AFL.double_agent.Preprocessor module#

PipelineOps for Data Preprocessing

This module contains preprocessing operations that transform, normalize, and prepare data for analysis. Preprocessors handle tasks such as: - Scaling and normalizing data - Transforming between coordinate systems - Filtering and smoothing signals - Extracting features from raw measurements - Converting between different data representations

Each preprocessor is implemented as a PipelineOp that can be composed with others in a processing pipeline.

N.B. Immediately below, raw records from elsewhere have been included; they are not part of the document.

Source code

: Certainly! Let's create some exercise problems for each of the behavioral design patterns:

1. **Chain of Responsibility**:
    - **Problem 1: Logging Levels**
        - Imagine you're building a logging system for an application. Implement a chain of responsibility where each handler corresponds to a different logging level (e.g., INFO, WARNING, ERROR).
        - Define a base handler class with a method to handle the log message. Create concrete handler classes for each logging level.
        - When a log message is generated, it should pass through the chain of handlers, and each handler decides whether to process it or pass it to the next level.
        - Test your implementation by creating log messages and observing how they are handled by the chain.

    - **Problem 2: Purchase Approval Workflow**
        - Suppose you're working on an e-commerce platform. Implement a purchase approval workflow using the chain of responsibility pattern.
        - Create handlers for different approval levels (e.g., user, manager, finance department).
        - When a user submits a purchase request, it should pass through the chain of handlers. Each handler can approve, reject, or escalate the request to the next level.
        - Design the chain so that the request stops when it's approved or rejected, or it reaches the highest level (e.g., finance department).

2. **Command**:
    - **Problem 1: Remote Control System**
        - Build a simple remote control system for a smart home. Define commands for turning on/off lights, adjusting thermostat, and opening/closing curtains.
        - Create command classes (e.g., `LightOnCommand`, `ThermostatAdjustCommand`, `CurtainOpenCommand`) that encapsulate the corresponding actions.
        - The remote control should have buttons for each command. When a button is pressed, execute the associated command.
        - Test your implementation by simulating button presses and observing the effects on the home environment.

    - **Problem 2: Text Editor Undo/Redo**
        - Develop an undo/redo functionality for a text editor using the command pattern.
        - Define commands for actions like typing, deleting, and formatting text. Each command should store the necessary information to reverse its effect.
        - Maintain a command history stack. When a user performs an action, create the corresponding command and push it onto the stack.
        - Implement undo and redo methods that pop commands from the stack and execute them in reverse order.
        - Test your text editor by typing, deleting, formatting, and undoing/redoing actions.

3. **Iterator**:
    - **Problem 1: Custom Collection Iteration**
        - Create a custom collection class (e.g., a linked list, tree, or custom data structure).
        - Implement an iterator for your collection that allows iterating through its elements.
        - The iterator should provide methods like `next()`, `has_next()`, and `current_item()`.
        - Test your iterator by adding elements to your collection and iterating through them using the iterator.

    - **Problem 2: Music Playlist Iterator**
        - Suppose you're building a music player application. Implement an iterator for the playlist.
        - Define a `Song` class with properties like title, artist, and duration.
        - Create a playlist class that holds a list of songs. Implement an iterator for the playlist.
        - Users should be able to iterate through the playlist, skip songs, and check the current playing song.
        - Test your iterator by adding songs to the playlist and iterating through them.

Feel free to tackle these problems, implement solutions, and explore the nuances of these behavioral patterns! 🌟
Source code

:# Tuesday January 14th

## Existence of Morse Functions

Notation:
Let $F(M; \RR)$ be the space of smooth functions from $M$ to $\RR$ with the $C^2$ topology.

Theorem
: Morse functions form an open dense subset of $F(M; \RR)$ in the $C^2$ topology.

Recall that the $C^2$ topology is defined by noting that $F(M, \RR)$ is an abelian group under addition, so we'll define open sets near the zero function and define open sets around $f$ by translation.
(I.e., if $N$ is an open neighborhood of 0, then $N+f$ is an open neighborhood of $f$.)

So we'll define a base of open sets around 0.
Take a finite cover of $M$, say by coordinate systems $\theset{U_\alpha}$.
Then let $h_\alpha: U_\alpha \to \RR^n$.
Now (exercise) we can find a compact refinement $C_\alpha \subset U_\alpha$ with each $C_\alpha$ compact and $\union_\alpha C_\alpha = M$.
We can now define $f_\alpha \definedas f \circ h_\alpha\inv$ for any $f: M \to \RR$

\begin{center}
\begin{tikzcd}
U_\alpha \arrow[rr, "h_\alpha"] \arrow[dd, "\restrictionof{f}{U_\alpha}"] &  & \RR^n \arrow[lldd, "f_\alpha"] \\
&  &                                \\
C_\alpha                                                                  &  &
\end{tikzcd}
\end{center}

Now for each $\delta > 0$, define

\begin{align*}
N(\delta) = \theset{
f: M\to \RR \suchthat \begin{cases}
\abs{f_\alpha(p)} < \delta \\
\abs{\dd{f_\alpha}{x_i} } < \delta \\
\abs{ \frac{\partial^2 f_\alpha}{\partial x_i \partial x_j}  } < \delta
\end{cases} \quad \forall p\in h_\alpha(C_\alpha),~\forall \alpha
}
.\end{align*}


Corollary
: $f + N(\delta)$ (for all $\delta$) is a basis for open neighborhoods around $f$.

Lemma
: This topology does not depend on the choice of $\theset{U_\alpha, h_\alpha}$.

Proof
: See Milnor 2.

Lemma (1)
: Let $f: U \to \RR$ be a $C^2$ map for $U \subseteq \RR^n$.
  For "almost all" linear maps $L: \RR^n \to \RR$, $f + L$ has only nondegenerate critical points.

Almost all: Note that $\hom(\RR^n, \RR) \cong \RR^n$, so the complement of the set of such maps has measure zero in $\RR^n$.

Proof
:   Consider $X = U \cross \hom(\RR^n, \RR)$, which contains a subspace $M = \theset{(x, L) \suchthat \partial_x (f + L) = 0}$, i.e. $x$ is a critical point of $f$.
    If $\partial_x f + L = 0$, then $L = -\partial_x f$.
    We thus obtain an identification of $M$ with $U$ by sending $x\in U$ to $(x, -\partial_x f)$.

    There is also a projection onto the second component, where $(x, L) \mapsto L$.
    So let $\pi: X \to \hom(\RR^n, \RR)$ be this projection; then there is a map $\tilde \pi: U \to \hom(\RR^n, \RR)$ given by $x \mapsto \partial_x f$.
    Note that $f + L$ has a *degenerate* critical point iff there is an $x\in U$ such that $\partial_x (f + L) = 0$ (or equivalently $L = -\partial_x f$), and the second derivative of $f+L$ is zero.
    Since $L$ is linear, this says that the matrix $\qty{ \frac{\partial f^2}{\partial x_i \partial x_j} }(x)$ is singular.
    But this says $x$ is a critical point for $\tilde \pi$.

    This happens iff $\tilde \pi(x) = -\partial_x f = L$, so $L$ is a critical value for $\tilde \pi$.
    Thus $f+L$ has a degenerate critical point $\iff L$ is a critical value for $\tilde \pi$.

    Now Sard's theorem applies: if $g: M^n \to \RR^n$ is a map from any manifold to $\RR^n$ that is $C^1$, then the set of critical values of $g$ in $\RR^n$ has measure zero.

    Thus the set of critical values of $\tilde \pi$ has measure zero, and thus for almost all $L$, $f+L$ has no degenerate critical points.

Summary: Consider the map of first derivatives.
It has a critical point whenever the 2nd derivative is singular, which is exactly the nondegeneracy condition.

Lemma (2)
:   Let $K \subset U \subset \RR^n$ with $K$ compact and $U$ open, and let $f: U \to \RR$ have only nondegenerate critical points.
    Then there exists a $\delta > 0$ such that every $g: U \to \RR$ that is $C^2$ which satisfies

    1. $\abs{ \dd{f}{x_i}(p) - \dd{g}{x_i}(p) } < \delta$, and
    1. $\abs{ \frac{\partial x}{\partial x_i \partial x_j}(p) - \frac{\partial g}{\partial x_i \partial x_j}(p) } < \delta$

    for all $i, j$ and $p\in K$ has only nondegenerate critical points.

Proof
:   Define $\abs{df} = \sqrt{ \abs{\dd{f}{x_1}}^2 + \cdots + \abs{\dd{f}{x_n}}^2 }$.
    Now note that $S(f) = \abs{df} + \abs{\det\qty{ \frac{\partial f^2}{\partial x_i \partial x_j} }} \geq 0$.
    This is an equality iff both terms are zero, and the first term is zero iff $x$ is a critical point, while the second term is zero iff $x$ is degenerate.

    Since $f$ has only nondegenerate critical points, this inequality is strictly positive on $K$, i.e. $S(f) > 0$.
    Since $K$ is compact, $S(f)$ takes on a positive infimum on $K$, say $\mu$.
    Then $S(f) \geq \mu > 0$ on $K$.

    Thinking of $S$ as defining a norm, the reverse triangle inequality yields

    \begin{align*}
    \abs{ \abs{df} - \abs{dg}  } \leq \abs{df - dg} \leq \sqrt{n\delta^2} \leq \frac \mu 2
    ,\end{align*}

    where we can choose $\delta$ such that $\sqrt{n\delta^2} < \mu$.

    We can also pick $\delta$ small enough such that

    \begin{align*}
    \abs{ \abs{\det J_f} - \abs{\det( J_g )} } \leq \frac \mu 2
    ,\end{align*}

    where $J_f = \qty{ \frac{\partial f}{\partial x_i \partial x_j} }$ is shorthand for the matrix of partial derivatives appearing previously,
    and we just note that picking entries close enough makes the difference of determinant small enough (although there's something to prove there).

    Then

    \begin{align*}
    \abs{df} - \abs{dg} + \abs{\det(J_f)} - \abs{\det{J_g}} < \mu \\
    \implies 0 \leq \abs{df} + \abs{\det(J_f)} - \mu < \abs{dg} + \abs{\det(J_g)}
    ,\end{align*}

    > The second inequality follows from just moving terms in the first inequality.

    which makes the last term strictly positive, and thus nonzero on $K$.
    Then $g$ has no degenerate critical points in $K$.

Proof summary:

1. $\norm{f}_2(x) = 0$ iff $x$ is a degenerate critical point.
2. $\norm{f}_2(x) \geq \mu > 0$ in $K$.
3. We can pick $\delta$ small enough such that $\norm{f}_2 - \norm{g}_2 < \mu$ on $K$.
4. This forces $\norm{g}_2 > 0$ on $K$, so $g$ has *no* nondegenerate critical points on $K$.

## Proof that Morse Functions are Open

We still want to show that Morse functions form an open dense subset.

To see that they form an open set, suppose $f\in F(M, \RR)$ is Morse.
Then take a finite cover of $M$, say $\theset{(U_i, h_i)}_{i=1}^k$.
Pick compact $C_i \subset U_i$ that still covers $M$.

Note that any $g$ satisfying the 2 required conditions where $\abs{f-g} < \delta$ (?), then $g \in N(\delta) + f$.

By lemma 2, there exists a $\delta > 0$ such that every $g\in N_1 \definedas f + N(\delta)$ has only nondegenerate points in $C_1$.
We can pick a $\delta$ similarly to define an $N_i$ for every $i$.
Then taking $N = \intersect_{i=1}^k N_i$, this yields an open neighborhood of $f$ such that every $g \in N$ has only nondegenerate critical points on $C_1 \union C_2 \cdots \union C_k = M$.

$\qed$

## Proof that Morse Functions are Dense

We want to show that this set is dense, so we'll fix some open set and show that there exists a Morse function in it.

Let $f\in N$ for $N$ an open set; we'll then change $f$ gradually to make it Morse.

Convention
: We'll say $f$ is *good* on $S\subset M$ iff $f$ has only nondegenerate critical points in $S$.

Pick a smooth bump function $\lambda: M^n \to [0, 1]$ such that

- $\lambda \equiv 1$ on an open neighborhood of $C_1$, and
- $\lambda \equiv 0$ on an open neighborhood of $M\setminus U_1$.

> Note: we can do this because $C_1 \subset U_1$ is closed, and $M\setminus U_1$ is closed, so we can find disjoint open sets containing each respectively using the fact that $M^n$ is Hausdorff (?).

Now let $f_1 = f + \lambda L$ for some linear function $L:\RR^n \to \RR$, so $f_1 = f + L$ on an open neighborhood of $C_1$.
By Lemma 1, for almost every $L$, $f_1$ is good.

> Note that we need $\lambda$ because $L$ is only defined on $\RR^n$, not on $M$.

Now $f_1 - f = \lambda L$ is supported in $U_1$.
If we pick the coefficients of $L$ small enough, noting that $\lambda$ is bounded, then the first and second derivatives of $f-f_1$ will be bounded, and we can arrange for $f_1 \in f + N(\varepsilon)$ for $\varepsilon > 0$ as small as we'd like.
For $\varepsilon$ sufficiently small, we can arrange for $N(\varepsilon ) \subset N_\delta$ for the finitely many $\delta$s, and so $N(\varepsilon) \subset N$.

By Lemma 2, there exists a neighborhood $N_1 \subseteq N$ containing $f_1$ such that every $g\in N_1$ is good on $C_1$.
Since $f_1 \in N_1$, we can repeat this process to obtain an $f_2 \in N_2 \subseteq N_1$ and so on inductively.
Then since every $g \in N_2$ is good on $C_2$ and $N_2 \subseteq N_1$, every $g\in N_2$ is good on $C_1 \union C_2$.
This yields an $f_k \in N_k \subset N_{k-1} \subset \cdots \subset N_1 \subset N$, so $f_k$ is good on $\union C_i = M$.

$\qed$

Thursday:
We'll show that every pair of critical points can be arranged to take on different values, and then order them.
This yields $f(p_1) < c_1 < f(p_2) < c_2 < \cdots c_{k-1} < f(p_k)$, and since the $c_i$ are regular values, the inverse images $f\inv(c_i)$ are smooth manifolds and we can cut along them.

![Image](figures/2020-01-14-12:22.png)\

class AFL.double_agent.Preprocessor.ArrayToVars(input_variable: str, output_variables: list, split_dim: list, postfix: str = '', squeeze: bool = False, name: str = 'DatasetToVars')#

Bases: Preprocessor

Convert an array into multiple variables

Parameters:
  • input_variable (str) – The name of the array variable to split into separate variables

  • output_variables (list) – The names of the variables to create from the array

  • split_dim (str) – The dimension to split the array along

  • postfix (str, default='') – String to append to output variable names

  • squeeze (bool, default=False) – Whether to squeeze out single-dimension axes

  • name (str, default='DatasetToVars') – The name to use when added to a Pipeline

calculate(dataset)#

Apply this PipelineOp to the supplied xarray.dataset

class AFL.double_agent.Preprocessor.BarycentricToTernaryXY(input_variable: str, output_variable: str, sample_dim: str, name: str = 'BarycentricToTernaryXY')#

Bases: Preprocessor

Transform from ternary coordinates to xy coordinates

Note —- Adapted from BaryCentric transform mpltern: yuzie007/mpltern

Parameters:
  • input_variable (str) – The name of the xarray.Dataset data variable to extract from the input dataset

  • output_variable (str) – The name of the variable to be inserted into the xarray.Dataset by this PipelineOp

  • sample_dim (str) – The dimension to use when calculating the data minimum

  • name (str) – The name to use when added to a Pipeline. This name is used when calling Pipeline.search(

calculate(dataset: Dataset) Self#

Apply this PipelineOp to the supplied xarray.dataset

class AFL.double_agent.Preprocessor.Destandardize(input_variable: str, output_variable: str, dim: str, component_dim: str | None = 'component', scale_variable: str | None = None, min_val: Number | None = None, max_val: Number | None = None, name: str = 'Destandardize')#

Bases: Preprocessor

Transform the data from 0->1 scaling

Parameters:
  • input_variable (str) – The name of the xarray.Dataset data variable to extract from the input dataset

  • output_variable (str) – The name of the variable to be inserted into the xarray.Dataset by this PipelineOp

  • dim (str) – The dimension used for calculating the data minimum

  • component_dim (str | None, default="component") – The dimension for component-wise operations

  • scale_variable (str | None, default=None) – If specified, the min/max of this data variable in the supplied xarray.Dataset will be used to scale the data rather than min/max of the input_variable or the supplied min_val or max_val

  • min_val (Number | None, default=None) – Value used to scale the data minimum

  • max_val (Number | None, default=None) – Value used to scale the data maximum

  • name (str, default="Destandardize") – The name to use when added to a Pipeline

calculate(dataset: Dataset) Self#

Apply this PipelineOp to the supplied xarray.dataset

class AFL.double_agent.Preprocessor.Extrema(input_variable: str, output_variable: str, dim: str, return_coords: bool = False, operator='max', slice: List | None = None, slice_dim: str | None = None, name: str = 'Extrema')#

Bases: Preprocessor

Find the extrema of a data variable

calculate(dataset: Dataset) Self#

Apply this PipelineOp to the supplied xarray.dataset

class AFL.double_agent.Preprocessor.Preprocessor(input_variable: str = None, output_variable: str = None, name: str = 'PreprocessorBase')#

Bases: PipelineOp

Base class stub for all preprocessors

Parameters:
  • input_variable (str) – The name of the xarray.Dataset data variable to extract from the input dataset

  • output_variable (str) – The name of the variable to be inserted into the xarray.Dataset by this PipelineOp

  • name (str) – The name to use when added to a Pipeline. This name is used when calling Pipeline.search()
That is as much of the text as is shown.